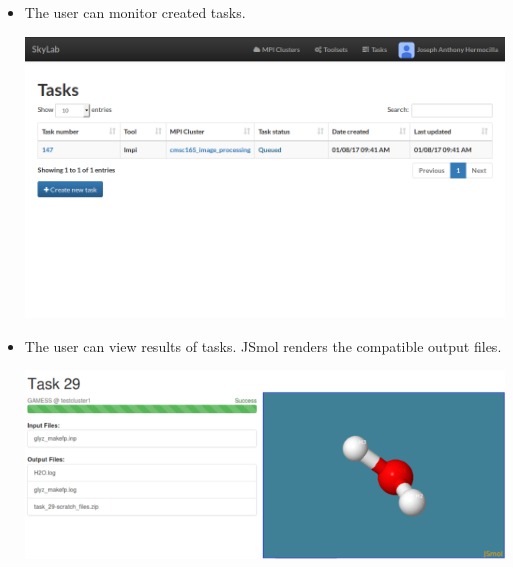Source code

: \begin{itemize}
		\item The user can monitor created tasks. \newline
		\begin{center}			
			\includegraphics[scale=0.93]{./images/n_tasks_printed.png}			
		\end{center}	
		\item The user can view results of tasks. JSmol renders the compatible output files\cite{IJCH:IJCH201300024}. \newline
		\begin{center}			
			\includegraphics[scale=0.35]{./images/jsmol_detail_view_2.png}			
		\end{center}	

		    
		
	\end{itemize}
	
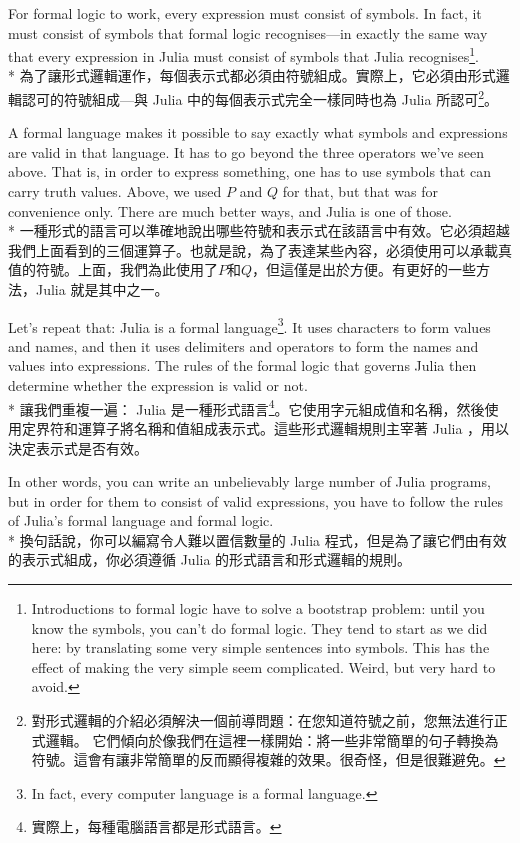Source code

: \documentclass[]{article}
\begin{document}
{\color{gray}For formal logic to work, every expression must consist of symbols. In fact, it must consist of symbols that formal logic recognises---in exactly the same way that every expression in Julia must consist of symbols that Julia recognises\footnote{Introductions to formal logic have to solve a bootstrap problem: until you know the symbols, you can't do formal logic. They tend to start as we did here: by translating some very simple sentences into symbols. This has the effect of making the very simple seem complicated. Weird, but very hard to avoid.}.}
\\*
{為了讓形式邏輯運作，每個表示式都必須由符號組成。實際上，它必須由形式邏輯認可的符號組成---與 Julia 中的每個表示式完全一樣同時也為 Julia 所認可\footnote{對形式邏輯的介紹必須解決一個前導問題：在您知道符號之前，您無法進行正式邏輯。 它們傾向於像我們在這裡一樣開始：將一些非常簡單的句子轉換為符號。這會有讓非常簡單的反而顯得複雜的效果。很奇怪，但是很難避免。}。}

{\color{gray}A formal language makes it possible to say exactly what symbols and expressions are valid in that language. It has to go beyond the three operators we've seen above. That is, in order to express something, one has to use symbols that can carry truth values. Above, we used $ P $ and $ Q $ for that, but that was for convenience only. There are much better ways, and Julia is one of those.
}
\\*
{一種形式的語言可以準確地說出哪些符號和表示式在該語言中有效。它必須超越我們上面看到的三個運算子。也就是說，為了表達某些內容，必須使用可以承載真值的符號。上面，我們為此使用了$ P $和$ Q $，但這僅是出於方便。有更好的一些方法，Julia 就是其中之一。
}

{\color{gray}Let's repeat that: Julia is a formal language\footnote{In fact, every computer language is a formal language.}. It uses characters to form values and names, and then it uses delimiters and operators to form the names and values into expressions. The rules of the formal logic that governs Julia then determine whether the expression is valid or not.}
\\*
{讓我們重複一遍： Julia 是一種形式語言\footnote{實際上，每種電腦語言都是形式語言。}。它使用字元組成值和名稱，然後使用定界符和運算子將名稱和值組成表示式。這些形式邏輯規則主宰著 Julia ，用以決定表示式是否有效。}

{\color{gray}In other words, you can write an unbelievably large number of Julia programs, but in order for them to consist of valid expressions, you have to follow the rules of Julia's formal language and formal logic.}
\\*
{換句話說，你可以編寫令人難以置信數量的 Julia 程式，但是為了讓它們由有效的表示式組成，你必須遵循 Julia 的形式語言和形式邏輯的規則。}
\end{document}
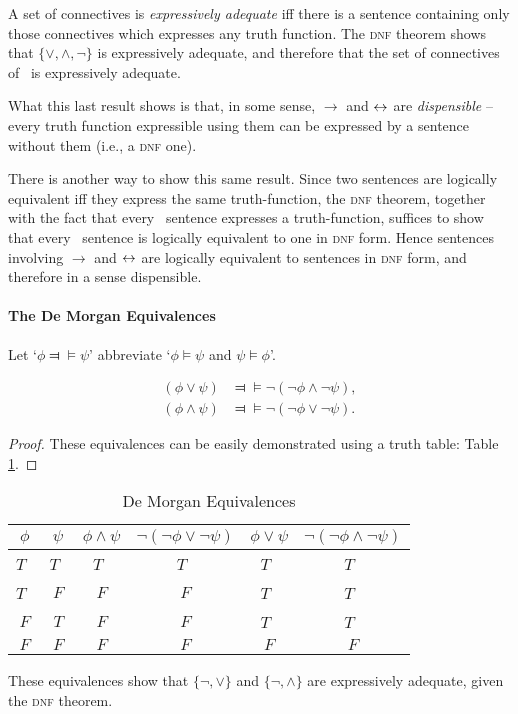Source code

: A set of connectives is \emph{expressively adequate} iff there is a sentence containing only those connectives which expresses any truth function. The \textsc{\lowercase{DNF}} theorem shows that $\{\vee,\wedge,\neg\}$ is expressively adequate, and therefore that the set of connectives of \lone\ is expressively adequate.

What this last result shows is that, in some sense, $\to$ and $\leftrightarrow$ are \emph{dispensible} – every truth function expressible using them can be expressed by a sentence without them (i.e., a \textsc{\lowercase{DNF}} one).

There is another way to show this same result. Since two sentences are logically equivalent iff they express the same truth-function, the \textsc{\lowercase{DNF}} theorem, together with the fact that every \lone\ sentence expresses a truth-function, suffices to show that every \lone\ sentence is logically equivalent to one in \textsc{\lowercase{DNF}} form. Hence sentences involving $\to$ and $\leftrightarrow$ are logically equivalent to sentences in \textsc{\lowercase{DNF}} form, and therefore in a sense dispensible.



\paragraph{The De Morgan Equivalences}

Let `$\phi\Dashv\vDash\psi$' abbreviate `$\phi \vDash \psi$ and $\psi \vDash \phi$'.
\begin{theorem}
		\begin{align*}
			(\phi \vee \psi) &\Dashv\vDash \neg(\neg\phi \wedge \neg \psi),\\
	(\phi \wedge \psi) &\Dashv\vDash\neg(\neg\phi \vee \neg \psi).
		\end{align*}
\begin{proof}
	These equivalences can be easily demonstrated using a truth table: Table \ref{tone}.
\end{proof}
\end{theorem} \begin{table} \label{tone}
    \centering
    \begin{tabular}{cc|cc|cc}
    \toprule
        $\phi$ & $\psi$ &$\phi \wedge \psi$ & $\neg(\neg \phi \vee \neg \psi)$ & $\phi \vee \psi$ & $\neg (\neg \phi \wedge \neg \psi)$\\
        \midrule    
    $T$\ & $T$\ & $T$\ & $T$\ & $T$\ & $T$\ \\
    $T$\ & $F$ & $F$& $F$ & $T$\ & $T$\  \\
    $F$ & $T$& $F$ &$F$ & $T$\ & $T$\ \\
    $F$ & $F$& $F$ & $F$& $F$& $F$\\
    \bottomrule
    \end{tabular}
\caption{De Morgan Equivalences}
\end{table}
These equivalences show that $\{\neg,\vee\}$ and $\{\neg,\wedge\}$ are expressively adequate, given the \textsc{\lowercase{DNF}} theorem.

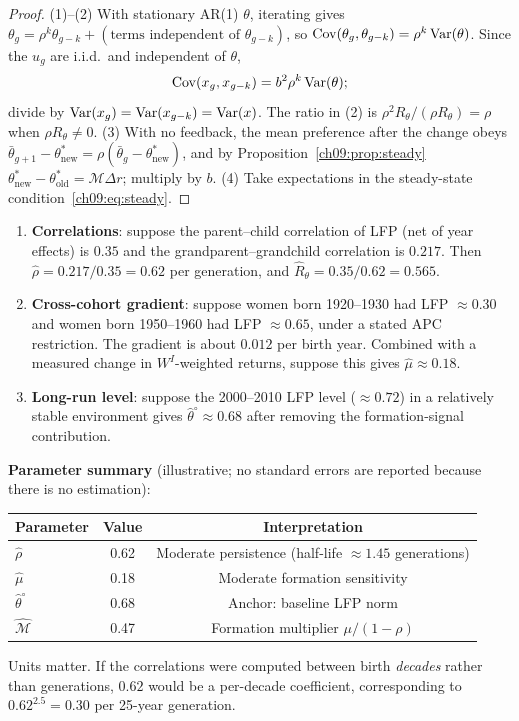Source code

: \documentclass[../structural_economics_book.tex]{subfiles}
\begin{document}
\begin{proof}
(1)--(2) With stationary AR(1) $\theta$, iterating gives $\theta_g = \rho^k\theta_{g-k} + (\text{terms independent of } \theta_{g-k})$, so $\Cov(\theta_g, \theta_{g-k}) = \rho^k\Var(\theta)$. Since the $u_g$ are i.i.d.\ and independent of $\theta$,
\[
\Cov(x_g, x_{g-k}) = b^2\rho^k\Var(\theta);
\]
divide by $\Var(x_g) = \Var(x_{g-k}) = \Var(x)$. The ratio in (2) is $\rho^2R_\theta/(\rho R_\theta) = \rho$ when $\rho R_\theta \neq 0$. (3) With no feedback, the mean preference after the change obeys $\bar{\theta}_{g+1} - \theta^*_{\text{new}} = \rho(\bar{\theta}_g - \theta^*_{\text{new}})$, and by Proposition~\ref{ch09:prop:steady} $\theta^*_{\text{new}} - \theta^*_{\text{old}} = \mathcal{M}\Delta r$; multiply by $b$. (4) Take expectations in the steady-state condition~\eqref{ch09:eq:steady}.
\end{proof}

\begin{example}\label{ch11:ex:rho_mu}
\leavevmode
\begin{enumerate}
\item \textbf{Correlations}: suppose the parent--child correlation of LFP (net of year effects) is $0.35$ and the grandparent--grandchild correlation is $0.217$. Then $\hat{\rho} = 0.217/0.35 = 0.62$ per generation, and $\hat{R}_\theta = 0.35/0.62 = 0.565$.
\item \textbf{Cross-cohort gradient}: suppose women born 1920--1930 had LFP $\approx 0.30$ and women born 1950--1960 had LFP $\approx 0.65$, under a stated APC restriction. The gradient is about $0.012$ per birth year. Combined with a measured change in $W^I$-weighted returns, suppose this gives $\hat{\mu} \approx 0.18$.
\item \textbf{Long-run level}: suppose the 2000--2010 LFP level ($\approx 0.72$) in a relatively stable environment gives $\hat{\theta}^{\circ} \approx 0.68$ after removing the formation-signal contribution.
\end{enumerate}

\textbf{Parameter summary} (illustrative; no standard errors are reported because there is no estimation):
\begin{center}
\begin{tabular}{lcc}
\toprule
Parameter & Value & Interpretation \\
\midrule
$\hat{\rho}$ & 0.62 & Moderate persistence (half-life $\approx 1.45$ generations) \\
$\hat{\mu}$ & 0.18 & Moderate formation sensitivity \\
$\hat{\theta}^{\circ}$ & 0.68 & Anchor: baseline LFP norm \\
$\hat{\mathcal{M}}$ & 0.47 & Formation multiplier $\mu/(1-\rho)$ \\
\bottomrule
\end{tabular}
\end{center}
Units matter. If the correlations were computed between birth \textit{decades} rather than generations, $0.62$ would be a per-decade coefficient, corresponding to $0.62^{2.5} = 0.30$ per 25-year generation.
\end{example}
\end{document}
+++
● **Exercise instructions**: For the string "circ", find every line of the material that contains it, and copy each one.

● **Task response**:
\item \textbf{Long-run level}: suppose the 2000--2010 LFP level ($\approx 0.72$) in a relatively stable environment gives $\hat{\theta}^{\circ} \approx 0.68$ after removing the formation-signal contribution.
$\hat{\theta}^{\circ}$ & 0.68 & Anchor: baseline LFP norm \\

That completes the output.